Je voudrais préciser que dans le staff de l’équipe de Norvège de biathlon (c’est-à-dire les professionnels qui gravitent autour des athlétes) il y a des Norvègiens, bien sûr, mais des Italiens, des Français, l’approche est interculturelle, et même si les cultures qui se croisent sont européennes, cela veut dire qu’il y a eu des adaptations, des besoins de s’ajuster pour chacun… J’ai le sentiment que cela accroit l’ouverture d’esprit, la curiosité, et le respect des différences. Je voudrais dire que la première chose qui m’aie frappée chez ces athlètes c’est leur curiosité, leur envie de partager avec moi leur expérience et ressenti avec beaucoup d’humilité.
Voilà donc un extrait et traduction de nos échanges :
- Qu’est-ce que ça représente d’intégrer une des meilleures équipes du monde de biathlon ?
SL : « Pour ma première saison, je ne m’attendais pas à gagner, mon objectif était de faire de mon mieux, ce pour quoi je m’entraine. En fait mon objectif était de rester le plus longtemps possible avec l’équipe élite. Je connais mes capacités et je m’y fie. Je ne vis pas les courses comme un combat contre les autres, mais davantage comme un défi à moi-même. Alors gagner était vraiment fun. Avant la saison le premier stage d’entrainement a été très dur pour moi, le niveau était différent de ce que j’avais connu, mais je savais que j’avais mérité ma place, il ne me restait plus qu’à saisir l’opportunité. »
JD : « il nous arrivait de courir en championnat nationaux face aux leaders de la discipline, et puis certains stages d’entrainement étaient communs entre l’équipe A et B. Donc travailler ensemble est devenu normal ; par contre avoir ma place dans l’équipe élite n’avait rien de normal pour moi »
2. Comment est-on accueilli ? quelles sont vos attentes vis à vis de vos co-équipiers, des coachs, du staff ?
JD : « Avant la première course sur le circuit coupe du monde, les coachs sont venus me voir pour me dire qu’ils n’attendaient rien de moi, pas de pression, que je devais faire ce que je savais faire et surtout apprendre. Mais c’est frustrant car moi je voulais absolument montrer le meilleur, faire plus, mériter ma place ! La seule pression était la mienne, c’est la plus dure à gérer (sourire) »

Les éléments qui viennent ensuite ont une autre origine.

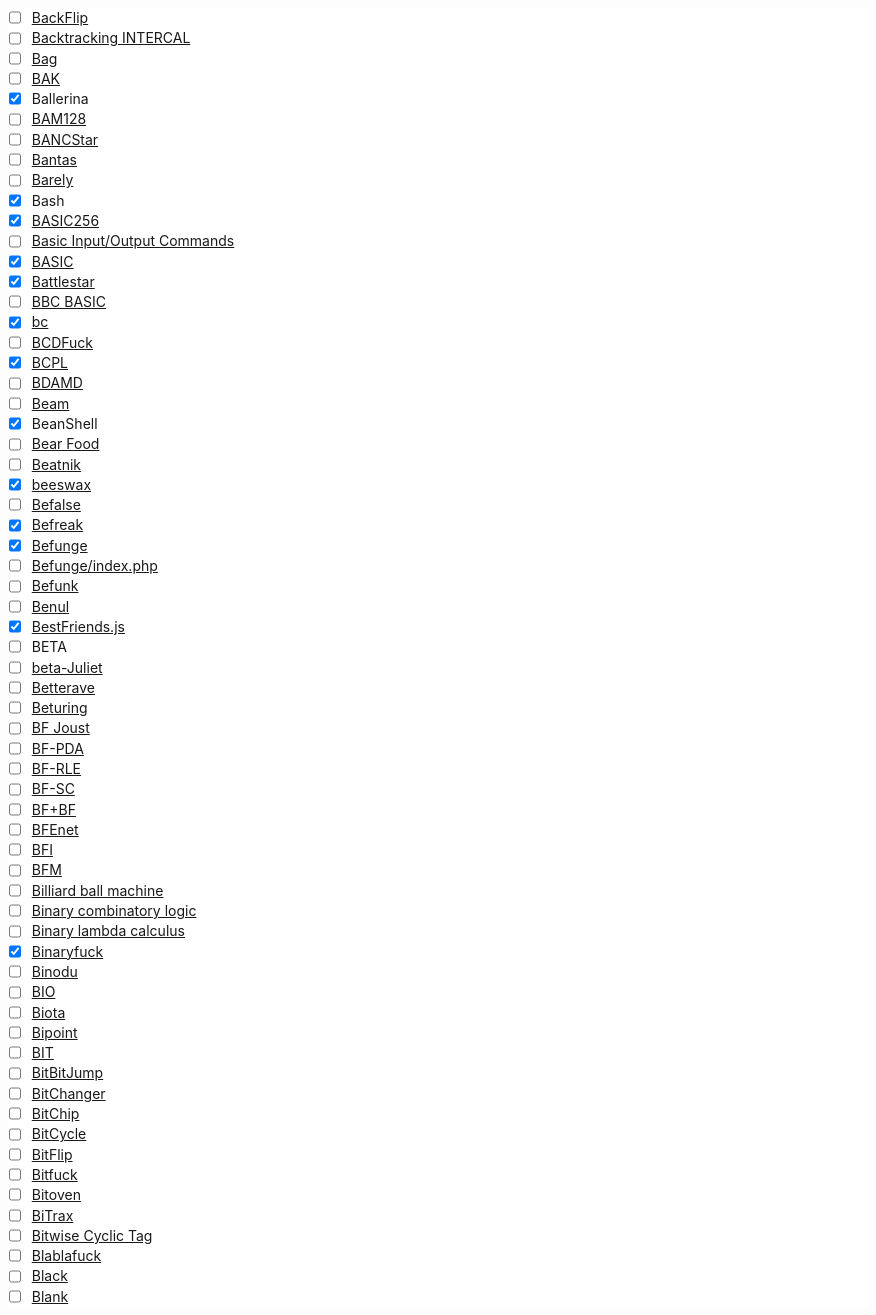 - [ ] [BackFlip](http://esolangs.org/wiki/BackFlip)
- [ ] [Backtracking INTERCAL](http://esolangs.org/wiki/Backtracking_INTERCAL)
- [ ] [Bag](http://esolangs.org/wiki/Bag)
- [ ] [BAK](http://esolangs.org/wiki/BAK)
- [x] Ballerina
- [ ] [BAM128](http://esolangs.org/wiki/BAM128)
- [ ] [BANCStar](http://esolangs.org/wiki/BANCStar)
- [ ] [Bantas](http://esolangs.org/wiki/Bantas)
- [ ] [Barely](http://esolangs.org/wiki/Barely)
- [x] Bash
- [x] [BASIC256](https://rosettacode.org/wiki/Hello_world/Text#BASIC256)
- [ ] [Basic Input/Output Commands](http://esolangs.org/wiki/Basic_Input/Output_Commands)
- [x] [BASIC](https://rosettacode.org/wiki/Hello_world/Text#BASIC)
- [x] [Battlestar](https://rosettacode.org/wiki/Hello_world/Text#Battlestar)
- [ ] [BBC BASIC](https://rosettacode.org/wiki/Hello_world/Text#BBC_BASIC)
- [x] [bc](https://rosettacode.org/wiki/Hello_world/Text#bc)
- [ ] [BCDFuck](http://esolangs.org/wiki/BCDFuck)
- [x] [BCPL](https://rosettacode.org/wiki/Hello_world/Text#BCPL)
- [ ] [BDAMD](http://esolangs.org/wiki/BDAMD)
- [ ] [Beam](http://esolangs.org/wiki/Beam)
- [x] BeanShell
- [ ] [Bear Food](http://esolangs.org/wiki/Bear_Food)
- [ ] [Beatnik](http://esolangs.org/wiki/Beatnik)
- [x] [beeswax](https://rosettacode.org/wiki/Hello_world/Text#beeswax)
- [ ] [Befalse](http://esolangs.org/wiki/Befalse)
- [x] [Befreak](http://esolangs.org/wiki/Befreak)
- [x] [Befunge](http://esolangs.org/wiki/Befunge)
- [ ] [Befunge/index.php](http://esolangs.org/wiki/Befunge/index.php)
- [ ] [Befunk](http://esolangs.org/wiki/Befunk)
- [ ] [Benul](http://esolangs.org/wiki/Benul)
- [x] [BestFriends.js](http://esolangs.org/wiki/BestFriends.js)
- [ ] BETA
- [ ] [beta-Juliet](http://esolangs.org/wiki/Beta-Juliet_and_Portia)
- [ ] [Betterave](http://esolangs.org/wiki/Betterave)
- [ ] [Beturing](http://esolangs.org/wiki/Beturing)
- [ ] [BF Joust](http://esolangs.org/wiki/BF_Joust)
- [ ] [BF-PDA](http://esolangs.org/wiki/BF-PDA)
- [ ] [BF-RLE](http://esolangs.org/wiki/BF-RLE)
- [ ] [BF-SC](http://esolangs.org/wiki/BF-SC)
- [ ] [BF+BF](http://esolangs.org/wiki/BF%2BBF)
- [ ] [BFEnet](http://esolangs.org/wiki/BFEnet)
- [ ] [BFI](http://esolangs.org/wiki/BFI)
- [ ] [BFM](http://esolangs.org/wiki/BFM)
- [ ] [Billiard ball machine](http://esolangs.org/wiki/Billiard_ball_machine)
- [ ] [Binary combinatory logic](http://esolangs.org/wiki/Binary_combinatory_logic)
- [ ] [Binary lambda calculus](http://esolangs.org/wiki/Binary_lambda_calculus)
- [x] [Binaryfuck](http://esolangs.org/wiki/Binaryfuck)
- [ ] [Binodu](http://esolangs.org/wiki/Binodu)
- [ ] [BIO](http://esolangs.org/wiki/BIO)
- [ ] [Biota](http://esolangs.org/wiki/Biota)
- [ ] [Bipoint](http://esolangs.org/wiki/Bipoint)
- [ ] [BIT](http://esolangs.org/wiki/BIT)
- [ ] [BitBitJump](http://esolangs.org/wiki/BitBitJump)
- [ ] [BitChanger](http://esolangs.org/wiki/BitChanger)
- [ ] [BitChip](http://esolangs.org/wiki/BitChip)
- [ ] [BitCycle](http://esolangs.org/wiki/BitCycle)
- [ ] [BitFlip](http://esolangs.org/wiki/BitFlip)
- [ ] [Bitfuck](http://esolangs.org/wiki/Bitfuck)
- [ ] [Bitoven](http://esolangs.org/wiki/Bitoven)
- [ ] [BiTrax](http://esolangs.org/wiki/BiTrax)
- [ ] [Bitwise Cyclic Tag](http://esolangs.org/wiki/Bitwise_Cyclic_Tag)
- [ ] [Blablafuck](http://esolangs.org/wiki/Blablafuck)
- [ ] [Black](http://esolangs.org/wiki/Black)
- [ ] [Blank](http://esolangs.org/wiki/Blank)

SL : « J’ai eu le même discours des coachs, je suis resté très focalisé sur mes objectifs à savoir être dans le match qui me permettrait de rester le plus longtemps en coupe du monde, mais cela ne veut même pas dire être dans les 10… Or j’ai gagné la première course. Cela m’a donné de la sérénité (rire) »
JD : « Nous avons la chance d’être dans une équipe où l’ambiance est conviviale, on s’entraine avec des champions (Tarjei Boe, Johannes Boe) qui ont beaucoup d’expérience, j’ai beaucoup de respect pour eux mais je n’ai jamais eu peur de les battre ; simplement parce que si c’est le cas, ils viendront me féliciter, ils seront contents pour moi. Notre sport est très mental, il est important que nous restions concentrer sur le positif. J’imagine que des jalousies, ou de la compétition dans l’équipe pourrait nuire à notre besoin de garder la tête froide. »
3. Que se passe-t-il quand on challenge le leader de l’équipe ?équipiers, des coachs, du staff ?
SL : « La différence de points au classement général se réduisait en ma faveur au fur et à mesure que la saison avançait, j’étais très concentré sur ce que j’avais à faire et je ne portais pas beaucoup d’attention aux points. Mais cela était possible car notre leader (aussi leader du classement général) n’a jamais eu vis-à-vis de moi une attitude déstabilisante. Il a toujours assumé son rôle de leader en prenant soin du groupe même quand son « maillot jaune » était en danger. Alors j’ai pu continuer de faire ce que je savais faire, acquérir de l’expérience à chaque nouvelle course et continuer de progresser. C’est bon de gagner dans cette équipe car nos victoires individuelles sont appréciées et célébrées collectivement. »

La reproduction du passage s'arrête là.